Work to be completed — Please copy, exactly as written, the span from the first line below to the line that contains "long spring transition", including both, and skip the pictures.

Stored data entries —
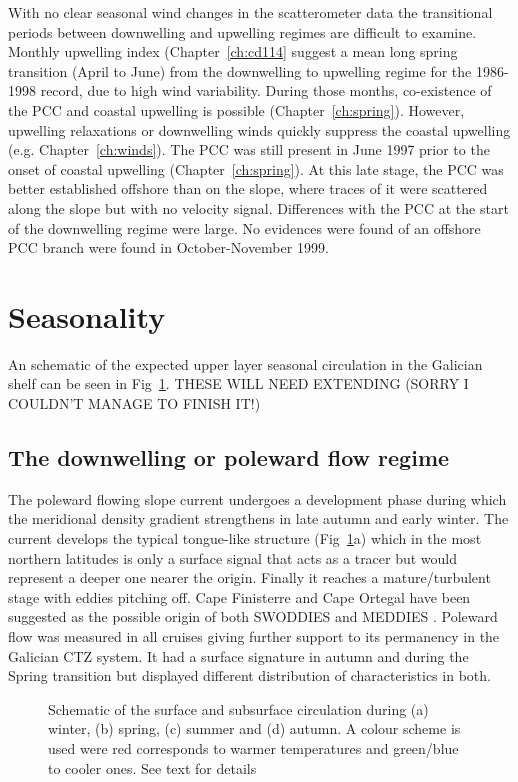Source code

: With no clear seasonal wind changes in the scatterometer data the
transitional periods between downwelling and upwelling regimes are
difficult to examine. Monthly upwelling index
(Chapter~\ref{ch:cd114} suggest a mean long spring transition
(April to June) from the downwelling to upwelling regime for the
1986-1998 record, due to high wind variability. During those
months, co-existence of the PCC and coastal upwelling is possible
(Chapter~\ref{ch:spring}). However, upwelling relaxations or
downwelling winds quickly suppress the coastal upwelling (e.g.
Chapter~\ref{ch:winds}). The PCC was still present in June 1997
prior to the onset of coastal upwelling (Chapter~\ref{ch:spring}).
At this late stage, the PCC was better established offshore than
on the slope, where traces of it were scattered along the slope
but with no velocity signal. Differences with the PCC at the start
of the downwelling regime were large. No evidences were found of
an offshore PCC branch were found in October-November 1999.

\section{Seasonality} An schematic of the expected upper layer seasonal
circulation in the Galician shelf can be seen in
Fig~\ref{fig:concl_sketch}. THESE WILL NEED EXTENDING (SORRY I
COULDN'T MANAGE TO FINISH IT!)

\subsection{The downwelling or poleward flow regime}
The poleward flowing slope current undergoes a development phase
during which the meridional density gradient strengthens in late
autumn and early winter. The current develops the typical
tongue-like structure (Fig~\ref{fig:concl_sketch}a) which in the
most northern latitudes is only a surface signal that acts as a
tracer but would represent a deeper one nearer the origin. Finally
it reaches a mature/turbulent stage with eddies pitching off. Cape
Finisterre and Cape Ortegal have been suggested as the possible
origin of both SWODDIES \citep{Pingree92} and MEDDIES
\citep{Paillet02}. Poleward flow was measured in all cruises
giving further support to its permanency in the Galician CTZ
system. It had a surface signature in autumn and during the Spring
transition but displayed different distribution of characteristics
in both.

\begin{figure}
\centering \arribacap%
%
%
\caption{Schematic of the surface and subsurface circulation
during (a) winter, (b) spring, (c) summer and (d) autumn. A colour
scheme is used were red corresponds to warmer temperatures and
green/blue to cooler ones. See text for details }
\label{fig:concl_sketch}
\end{figure}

Answer for this exercise —
Source code

: With no clear seasonal wind changes in the scatterometer data the
transitional periods between downwelling and upwelling regimes are
difficult to examine. Monthly upwelling index
(Chapter~\ref{ch:cd114} suggest a mean long spring transition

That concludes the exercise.